Exercise ->
From the entries below, copy each line in which the word "azarosa" occurs.

Excerpted data ->
-- Opening Marker --
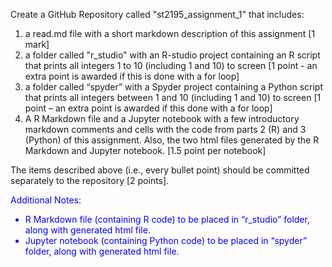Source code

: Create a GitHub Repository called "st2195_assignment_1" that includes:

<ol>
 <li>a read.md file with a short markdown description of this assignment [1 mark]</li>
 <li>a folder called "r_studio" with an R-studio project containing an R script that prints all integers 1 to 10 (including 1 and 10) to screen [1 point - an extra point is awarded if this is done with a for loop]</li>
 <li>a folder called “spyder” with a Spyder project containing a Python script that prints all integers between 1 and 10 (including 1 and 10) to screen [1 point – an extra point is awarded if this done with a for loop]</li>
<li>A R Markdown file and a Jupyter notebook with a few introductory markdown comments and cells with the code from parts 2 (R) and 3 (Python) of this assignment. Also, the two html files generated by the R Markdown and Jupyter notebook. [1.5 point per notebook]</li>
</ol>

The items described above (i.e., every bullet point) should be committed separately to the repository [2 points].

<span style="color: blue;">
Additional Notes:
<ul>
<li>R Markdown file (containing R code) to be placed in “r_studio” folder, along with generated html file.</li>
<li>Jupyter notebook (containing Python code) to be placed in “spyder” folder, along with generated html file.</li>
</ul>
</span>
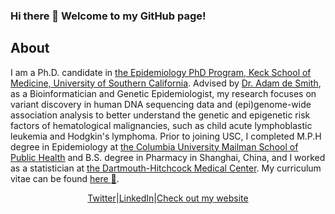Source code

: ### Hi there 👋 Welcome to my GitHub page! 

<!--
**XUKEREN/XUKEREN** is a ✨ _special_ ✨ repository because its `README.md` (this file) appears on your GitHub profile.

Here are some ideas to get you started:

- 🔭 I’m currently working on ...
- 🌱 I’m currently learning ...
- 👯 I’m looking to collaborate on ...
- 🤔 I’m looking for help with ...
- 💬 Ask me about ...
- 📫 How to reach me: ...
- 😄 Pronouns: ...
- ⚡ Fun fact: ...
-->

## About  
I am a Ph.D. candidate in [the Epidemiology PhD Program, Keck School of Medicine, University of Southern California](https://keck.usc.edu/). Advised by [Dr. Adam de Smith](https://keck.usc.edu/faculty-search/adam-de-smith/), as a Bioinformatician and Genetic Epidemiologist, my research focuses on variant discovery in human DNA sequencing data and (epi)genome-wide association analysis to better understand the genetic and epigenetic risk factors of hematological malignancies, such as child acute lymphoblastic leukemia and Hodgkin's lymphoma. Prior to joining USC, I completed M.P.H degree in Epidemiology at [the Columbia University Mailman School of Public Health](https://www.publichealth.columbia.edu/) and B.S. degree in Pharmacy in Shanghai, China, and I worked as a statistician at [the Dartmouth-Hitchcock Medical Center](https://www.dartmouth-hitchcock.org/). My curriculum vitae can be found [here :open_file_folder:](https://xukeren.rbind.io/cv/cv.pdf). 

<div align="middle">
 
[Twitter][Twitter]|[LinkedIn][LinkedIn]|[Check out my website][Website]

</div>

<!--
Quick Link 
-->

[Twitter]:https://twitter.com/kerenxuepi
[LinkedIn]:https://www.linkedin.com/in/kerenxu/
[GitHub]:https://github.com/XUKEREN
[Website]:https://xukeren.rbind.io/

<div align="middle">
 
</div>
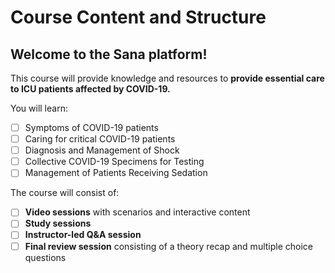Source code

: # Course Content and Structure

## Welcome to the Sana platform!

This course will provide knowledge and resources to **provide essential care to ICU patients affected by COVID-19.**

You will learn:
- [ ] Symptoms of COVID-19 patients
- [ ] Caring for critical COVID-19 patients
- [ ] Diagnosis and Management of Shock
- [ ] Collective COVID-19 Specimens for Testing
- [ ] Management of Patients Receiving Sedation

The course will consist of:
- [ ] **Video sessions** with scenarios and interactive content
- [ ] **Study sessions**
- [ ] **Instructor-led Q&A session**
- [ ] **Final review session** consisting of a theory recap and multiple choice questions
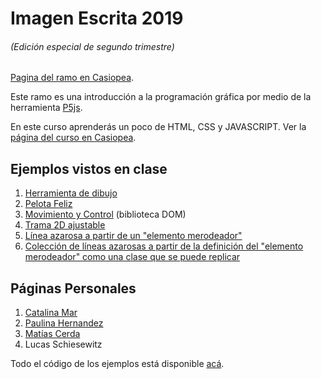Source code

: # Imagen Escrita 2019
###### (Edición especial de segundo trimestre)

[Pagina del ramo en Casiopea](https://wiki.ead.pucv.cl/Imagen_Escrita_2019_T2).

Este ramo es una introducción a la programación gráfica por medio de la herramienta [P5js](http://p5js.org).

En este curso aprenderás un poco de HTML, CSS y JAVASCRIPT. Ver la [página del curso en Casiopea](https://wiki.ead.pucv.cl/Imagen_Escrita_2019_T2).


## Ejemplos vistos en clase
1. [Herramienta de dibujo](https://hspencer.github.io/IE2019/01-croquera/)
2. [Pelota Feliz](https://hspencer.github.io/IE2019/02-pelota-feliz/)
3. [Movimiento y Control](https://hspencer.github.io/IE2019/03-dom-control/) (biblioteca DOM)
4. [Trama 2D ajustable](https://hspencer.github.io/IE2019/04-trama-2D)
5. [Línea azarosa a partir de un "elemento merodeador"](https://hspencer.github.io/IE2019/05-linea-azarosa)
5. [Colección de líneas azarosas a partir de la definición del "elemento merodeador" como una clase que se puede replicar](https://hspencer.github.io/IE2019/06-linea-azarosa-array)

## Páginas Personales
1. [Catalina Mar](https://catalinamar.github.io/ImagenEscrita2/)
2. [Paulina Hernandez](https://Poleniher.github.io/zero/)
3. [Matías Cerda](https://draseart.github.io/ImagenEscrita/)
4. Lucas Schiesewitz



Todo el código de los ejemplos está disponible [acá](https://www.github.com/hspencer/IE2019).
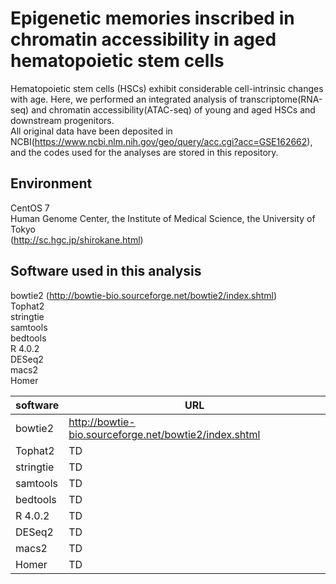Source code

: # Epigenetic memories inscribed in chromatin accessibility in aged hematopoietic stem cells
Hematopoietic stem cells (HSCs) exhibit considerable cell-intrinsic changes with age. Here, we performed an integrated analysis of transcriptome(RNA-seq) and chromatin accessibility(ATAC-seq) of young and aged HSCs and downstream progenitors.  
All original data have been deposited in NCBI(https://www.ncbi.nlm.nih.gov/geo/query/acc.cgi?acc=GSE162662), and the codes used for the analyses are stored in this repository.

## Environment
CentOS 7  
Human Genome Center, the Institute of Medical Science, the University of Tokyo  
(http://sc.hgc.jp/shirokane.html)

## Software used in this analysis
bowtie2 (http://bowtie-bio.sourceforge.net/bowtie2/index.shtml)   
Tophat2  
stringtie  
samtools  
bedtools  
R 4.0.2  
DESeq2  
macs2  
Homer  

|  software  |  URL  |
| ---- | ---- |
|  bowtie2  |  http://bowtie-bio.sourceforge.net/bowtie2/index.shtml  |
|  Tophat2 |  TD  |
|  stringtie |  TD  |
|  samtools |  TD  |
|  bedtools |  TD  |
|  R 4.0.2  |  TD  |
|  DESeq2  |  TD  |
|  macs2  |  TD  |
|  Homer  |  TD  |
-- Closing Marker --
Result for this task ->
5. [Línea azarosa a partir de un "elemento merodeador"](https://hspencer.github.io/IE2019/05-linea-azarosa)
5. [Colección de líneas azarosas a partir de la definición del "elemento merodeador" como una clase que se puede replicar](https://hspencer.github.io/IE2019/06-linea-azarosa-array)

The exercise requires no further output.